The count of lines with the string "tutorials" in the material is all that should be returned.
━━━━━━
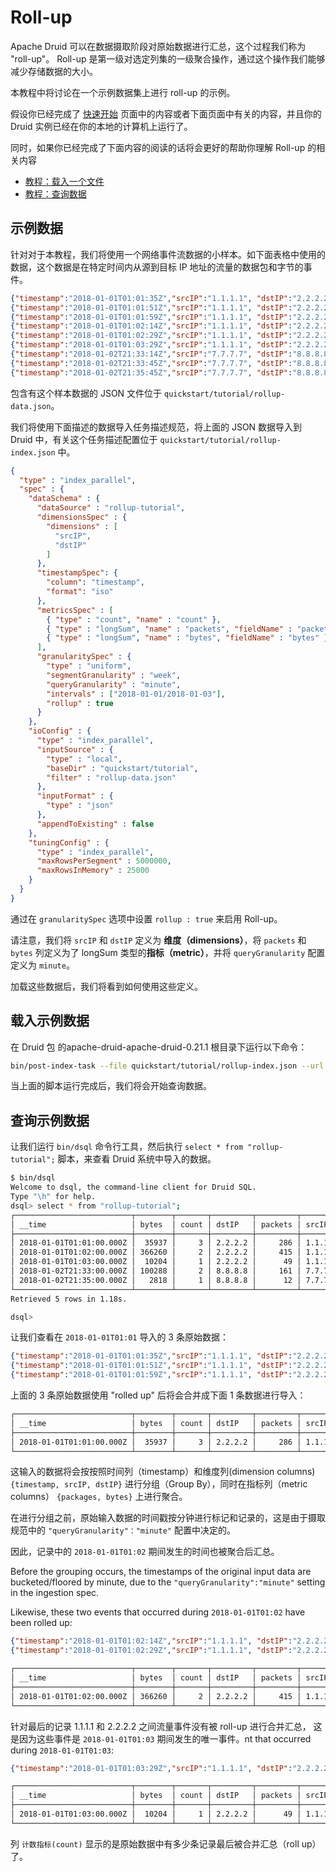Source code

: # Roll-up

Apache Druid 可以在数据摄取阶段对原始数据进行汇总，这个过程我们称为 "roll-up"。 
Roll-up 是第一级对选定列集的一级聚合操作，通过这个操作我们能够减少存储数据的大小。

本教程中将讨论在一个示例数据集上进行 roll-up 的示例。

假设你已经完成了 [快速开始](../tutorials/index.md) 页面中的内容或者下面页面中有关的内容，并且你的 Druid 实例已经在你的本地的计算机上运行了。


同时，如果你已经完成了下面内容的阅读的话将会更好的帮助你理解 Roll-up 的相关内容

* [教程：载入一个文件](../tutorials/tutorial-batch.md)
* [教程：查询数据](../tutorials/tutorial-query.md)

## 示例数据

针对对于本教程，我们将使用一个网络事件流数据的小样本。如下面表格中使用的数据，这个数据是在特定时间内从源到目标 IP 地址的流量的数据包和字节的事件。

```json
{"timestamp":"2018-01-01T01:01:35Z","srcIP":"1.1.1.1", "dstIP":"2.2.2.2","packets":20,"bytes":9024}
{"timestamp":"2018-01-01T01:01:51Z","srcIP":"1.1.1.1", "dstIP":"2.2.2.2","packets":255,"bytes":21133}
{"timestamp":"2018-01-01T01:01:59Z","srcIP":"1.1.1.1", "dstIP":"2.2.2.2","packets":11,"bytes":5780}
{"timestamp":"2018-01-01T01:02:14Z","srcIP":"1.1.1.1", "dstIP":"2.2.2.2","packets":38,"bytes":6289}
{"timestamp":"2018-01-01T01:02:29Z","srcIP":"1.1.1.1", "dstIP":"2.2.2.2","packets":377,"bytes":359971}
{"timestamp":"2018-01-01T01:03:29Z","srcIP":"1.1.1.1", "dstIP":"2.2.2.2","packets":49,"bytes":10204}
{"timestamp":"2018-01-02T21:33:14Z","srcIP":"7.7.7.7", "dstIP":"8.8.8.8","packets":38,"bytes":6289}
{"timestamp":"2018-01-02T21:33:45Z","srcIP":"7.7.7.7", "dstIP":"8.8.8.8","packets":123,"bytes":93999}
{"timestamp":"2018-01-02T21:35:45Z","srcIP":"7.7.7.7", "dstIP":"8.8.8.8","packets":12,"bytes":2818}
```

包含有这个样本数据的 JSON 文件位于 `quickstart/tutorial/rollup-data.json`。

我们将使用下面描述的数据导入任务描述规范，将上面的 JSON 数据导入到 Druid 中，有关这个任务描述配置位于 `quickstart/tutorial/rollup-index.json` 中。

```json
{
  "type" : "index_parallel",
  "spec" : {
    "dataSchema" : {
      "dataSource" : "rollup-tutorial",
      "dimensionsSpec" : {
        "dimensions" : [
          "srcIP",
          "dstIP"
        ]
      },
      "timestampSpec": {
        "column": "timestamp",
        "format": "iso"
      },
      "metricsSpec" : [
        { "type" : "count", "name" : "count" },
        { "type" : "longSum", "name" : "packets", "fieldName" : "packets" },
        { "type" : "longSum", "name" : "bytes", "fieldName" : "bytes" }
      ],
      "granularitySpec" : {
        "type" : "uniform",
        "segmentGranularity" : "week",
        "queryGranularity" : "minute",
        "intervals" : ["2018-01-01/2018-01-03"],
        "rollup" : true
      }
    },
    "ioConfig" : {
      "type" : "index_parallel",
      "inputSource" : {
        "type" : "local",
        "baseDir" : "quickstart/tutorial",
        "filter" : "rollup-data.json"
      },
      "inputFormat" : {
        "type" : "json"
      },
      "appendToExisting" : false
    },
    "tuningConfig" : {
      "type" : "index_parallel",
      "maxRowsPerSegment" : 5000000,
      "maxRowsInMemory" : 25000
    }
  }
}
```

通过在 `granularitySpec` 选项中设置 `rollup : true` 来启用 Roll-up。

请注意，我们将 `srcIP` 和 `dstIP` 定义为 **维度（dimensions）**，将 `packets` 和 `bytes` 列定义为了 longSum 类型的**指标（metric）**，并将 `queryGranularity` 配置定义为 `minute`。

加载这些数据后，我们将看到如何使用这些定义。

## 载入示例数据

在 Druid 包 的apache-druid-apache-druid-0.21.1 根目录下运行以下命令：

```bash
bin/post-index-task --file quickstart/tutorial/rollup-index.json --url http://localhost:8081
```

当上面的脚本运行完成后，我们将会开始查询数据。

## 查询示例数据

让我们运行 `bin/dsql` 命令行工具，然后执行 `select * from "rollup-tutorial";` 脚本，来查看 Druid 系统中导入的数据。

```bash
$ bin/dsql
Welcome to dsql, the command-line client for Druid SQL.
Type "\h" for help.
dsql> select * from "rollup-tutorial";
┌──────────────────────────┬────────┬───────┬─────────┬─────────┬─────────┐
│ __time                   │ bytes  │ count │ dstIP   │ packets │ srcIP   │
├──────────────────────────┼────────┼───────┼─────────┼─────────┼─────────┤
│ 2018-01-01T01:01:00.000Z │  35937 │     3 │ 2.2.2.2 │     286 │ 1.1.1.1 │
│ 2018-01-01T01:02:00.000Z │ 366260 │     2 │ 2.2.2.2 │     415 │ 1.1.1.1 │
│ 2018-01-01T01:03:00.000Z │  10204 │     1 │ 2.2.2.2 │      49 │ 1.1.1.1 │
│ 2018-01-02T21:33:00.000Z │ 100288 │     2 │ 8.8.8.8 │     161 │ 7.7.7.7 │
│ 2018-01-02T21:35:00.000Z │   2818 │     1 │ 8.8.8.8 │      12 │ 7.7.7.7 │
└──────────────────────────┴────────┴───────┴─────────┴─────────┴─────────┘
Retrieved 5 rows in 1.18s.

dsql>
```

让我们查看在 `2018-01-01T01:01` 导入的 3 条原始数据：

```json
{"timestamp":"2018-01-01T01:01:35Z","srcIP":"1.1.1.1", "dstIP":"2.2.2.2","packets":20,"bytes":9024}
{"timestamp":"2018-01-01T01:01:51Z","srcIP":"1.1.1.1", "dstIP":"2.2.2.2","packets":255,"bytes":21133}
{"timestamp":"2018-01-01T01:01:59Z","srcIP":"1.1.1.1", "dstIP":"2.2.2.2","packets":11,"bytes":5780}
```

上面的 3 条原始数据使用 "rolled up" 后将会合并成下面 1 条数据进行导入：

```bash
┌──────────────────────────┬────────┬───────┬─────────┬─────────┬─────────┐
│ __time                   │ bytes  │ count │ dstIP   │ packets │ srcIP   │
├──────────────────────────┼────────┼───────┼─────────┼─────────┼─────────┤
│ 2018-01-01T01:01:00.000Z │  35937 │     3 │ 2.2.2.2 │     286 │ 1.1.1.1 │
└──────────────────────────┴────────┴───────┴─────────┴─────────┴─────────┘
```
这输入的数据将会按按照时间列（timestamp）和维度列(dimension columns) `{timestamp, srcIP, dstIP}` 进行分组（Group By），同时在指标列（metric columns） `{packages, bytes}` 上进行聚合。

在进行分组之前，原始输入数据的时间戳按分钟进行标记和记录的，这是由于摄取规范中的 `"queryGranularity"："minute"` 配置中决定的。

因此，记录中的 `2018-01-01T01:02` 期间发生的时间也被聚合后汇总。


Before the grouping occurs, the timestamps of the original input data are bucketed/floored by minute, due to the `"queryGranularity":"minute"` setting in the ingestion spec.

Likewise, these two events that occurred during `2018-01-01T01:02` have been rolled up:

```json
{"timestamp":"2018-01-01T01:02:14Z","srcIP":"1.1.1.1", "dstIP":"2.2.2.2","packets":38,"bytes":6289}
{"timestamp":"2018-01-01T01:02:29Z","srcIP":"1.1.1.1", "dstIP":"2.2.2.2","packets":377,"bytes":359971}
```

```bash
┌──────────────────────────┬────────┬───────┬─────────┬─────────┬─────────┐
│ __time                   │ bytes  │ count │ dstIP   │ packets │ srcIP   │
├──────────────────────────┼────────┼───────┼─────────┼─────────┼─────────┤
│ 2018-01-01T01:02:00.000Z │ 366260 │     2 │ 2.2.2.2 │     415 │ 1.1.1.1 │
└──────────────────────────┴────────┴───────┴─────────┴─────────┴─────────┘
```

针对最后的记录 1.1.1.1 和 2.2.2.2 之间流量事件没有被 roll-up 进行合并汇总， 这是因为这些事件是 `2018-01-01T01:03` 期间发生的唯一事件。nt that occurred during `2018-01-01T01:03`:

```json
{"timestamp":"2018-01-01T01:03:29Z","srcIP":"1.1.1.1", "dstIP":"2.2.2.2","packets":49,"bytes":10204}
```

```bash
┌──────────────────────────┬────────┬───────┬─────────┬─────────┬─────────┐
│ __time                   │ bytes  │ count │ dstIP   │ packets │ srcIP   │
├──────────────────────────┼────────┼───────┼─────────┼─────────┼─────────┤
│ 2018-01-01T01:03:00.000Z │  10204 │     1 │ 2.2.2.2 │      49 │ 1.1.1.1 │
└──────────────────────────┴────────┴───────┴─────────┴─────────┴─────────┘
```

列 `计数指标(count)` 显示的是原始数据中有多少条记录最后被合并汇总（roll up）了。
━━━━━━
• Answer below
3